ACTION ITEM:
Look through the listing below for the string "Vite". Show each line where it occurs.

SUPPLIED MATERIAL:
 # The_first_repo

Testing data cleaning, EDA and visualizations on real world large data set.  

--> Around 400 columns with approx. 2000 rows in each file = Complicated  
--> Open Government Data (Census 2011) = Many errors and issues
...
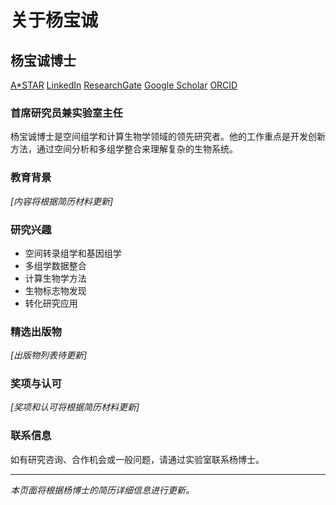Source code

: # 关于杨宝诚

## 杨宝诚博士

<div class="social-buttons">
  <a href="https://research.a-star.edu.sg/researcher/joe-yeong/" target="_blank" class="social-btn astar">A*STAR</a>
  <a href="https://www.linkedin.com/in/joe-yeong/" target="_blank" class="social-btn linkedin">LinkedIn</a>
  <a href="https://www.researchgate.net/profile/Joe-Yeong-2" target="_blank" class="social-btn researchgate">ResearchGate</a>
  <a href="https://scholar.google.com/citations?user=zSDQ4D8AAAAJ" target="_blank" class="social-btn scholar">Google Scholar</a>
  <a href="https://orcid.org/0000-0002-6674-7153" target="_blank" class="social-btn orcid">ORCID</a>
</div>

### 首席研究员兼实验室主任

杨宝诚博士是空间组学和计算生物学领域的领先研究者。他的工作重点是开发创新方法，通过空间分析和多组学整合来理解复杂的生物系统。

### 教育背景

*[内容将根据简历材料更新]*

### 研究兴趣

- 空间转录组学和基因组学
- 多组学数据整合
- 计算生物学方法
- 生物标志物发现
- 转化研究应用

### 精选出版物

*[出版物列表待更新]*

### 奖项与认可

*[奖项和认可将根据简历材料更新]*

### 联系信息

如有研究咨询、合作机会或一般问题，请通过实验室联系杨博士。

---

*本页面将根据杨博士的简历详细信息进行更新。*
==
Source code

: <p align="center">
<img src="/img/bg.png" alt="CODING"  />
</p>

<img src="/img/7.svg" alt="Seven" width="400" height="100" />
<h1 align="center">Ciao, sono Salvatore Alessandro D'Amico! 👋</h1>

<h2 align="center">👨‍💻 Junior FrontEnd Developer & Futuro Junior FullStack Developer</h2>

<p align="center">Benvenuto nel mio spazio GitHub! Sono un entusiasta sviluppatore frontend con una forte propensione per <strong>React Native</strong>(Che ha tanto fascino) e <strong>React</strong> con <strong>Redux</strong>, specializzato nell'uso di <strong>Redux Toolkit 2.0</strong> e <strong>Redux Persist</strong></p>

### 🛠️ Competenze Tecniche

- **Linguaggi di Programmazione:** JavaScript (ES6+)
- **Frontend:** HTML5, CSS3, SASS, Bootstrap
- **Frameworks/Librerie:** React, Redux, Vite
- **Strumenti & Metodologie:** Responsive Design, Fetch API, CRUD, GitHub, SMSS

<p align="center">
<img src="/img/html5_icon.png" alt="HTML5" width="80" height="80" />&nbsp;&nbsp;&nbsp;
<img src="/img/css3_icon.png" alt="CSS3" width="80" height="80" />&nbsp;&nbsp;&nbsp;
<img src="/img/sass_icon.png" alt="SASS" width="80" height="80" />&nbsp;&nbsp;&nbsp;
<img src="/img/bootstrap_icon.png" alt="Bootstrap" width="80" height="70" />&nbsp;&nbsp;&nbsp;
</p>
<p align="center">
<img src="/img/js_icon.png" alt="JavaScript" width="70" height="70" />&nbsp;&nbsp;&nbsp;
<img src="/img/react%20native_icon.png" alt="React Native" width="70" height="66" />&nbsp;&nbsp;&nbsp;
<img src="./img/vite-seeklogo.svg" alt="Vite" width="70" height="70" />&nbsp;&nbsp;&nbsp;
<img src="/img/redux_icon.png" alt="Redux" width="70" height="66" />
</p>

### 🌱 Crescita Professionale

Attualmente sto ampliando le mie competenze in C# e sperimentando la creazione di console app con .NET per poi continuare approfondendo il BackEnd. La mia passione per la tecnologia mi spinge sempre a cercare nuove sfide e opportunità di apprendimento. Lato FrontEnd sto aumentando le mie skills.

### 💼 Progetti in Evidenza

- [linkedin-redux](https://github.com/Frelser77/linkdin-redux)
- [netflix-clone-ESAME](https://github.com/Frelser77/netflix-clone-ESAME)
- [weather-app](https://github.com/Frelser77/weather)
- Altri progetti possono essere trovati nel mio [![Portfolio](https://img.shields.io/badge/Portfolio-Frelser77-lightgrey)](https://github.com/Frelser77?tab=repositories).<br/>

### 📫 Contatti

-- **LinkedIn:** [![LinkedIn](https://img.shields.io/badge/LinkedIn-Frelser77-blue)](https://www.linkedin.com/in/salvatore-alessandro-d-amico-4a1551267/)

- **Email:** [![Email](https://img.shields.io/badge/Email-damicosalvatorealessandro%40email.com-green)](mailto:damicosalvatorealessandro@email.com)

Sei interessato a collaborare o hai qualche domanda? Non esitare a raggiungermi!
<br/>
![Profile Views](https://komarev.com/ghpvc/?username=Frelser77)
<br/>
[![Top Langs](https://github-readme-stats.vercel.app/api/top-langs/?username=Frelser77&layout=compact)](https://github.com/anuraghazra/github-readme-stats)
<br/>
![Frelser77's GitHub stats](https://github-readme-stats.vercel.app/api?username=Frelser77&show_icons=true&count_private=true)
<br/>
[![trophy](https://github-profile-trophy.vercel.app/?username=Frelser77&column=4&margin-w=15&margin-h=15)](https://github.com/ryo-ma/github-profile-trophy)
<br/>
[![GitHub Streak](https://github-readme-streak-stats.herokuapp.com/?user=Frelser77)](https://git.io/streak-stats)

OUTPUT FOR THIS TASK:
- **Frameworks/Librerie:** React, Redux, Vite
<img src="./img/vite-seeklogo.svg" alt="Vite" width="70" height="70" />&nbsp;&nbsp;&nbsp;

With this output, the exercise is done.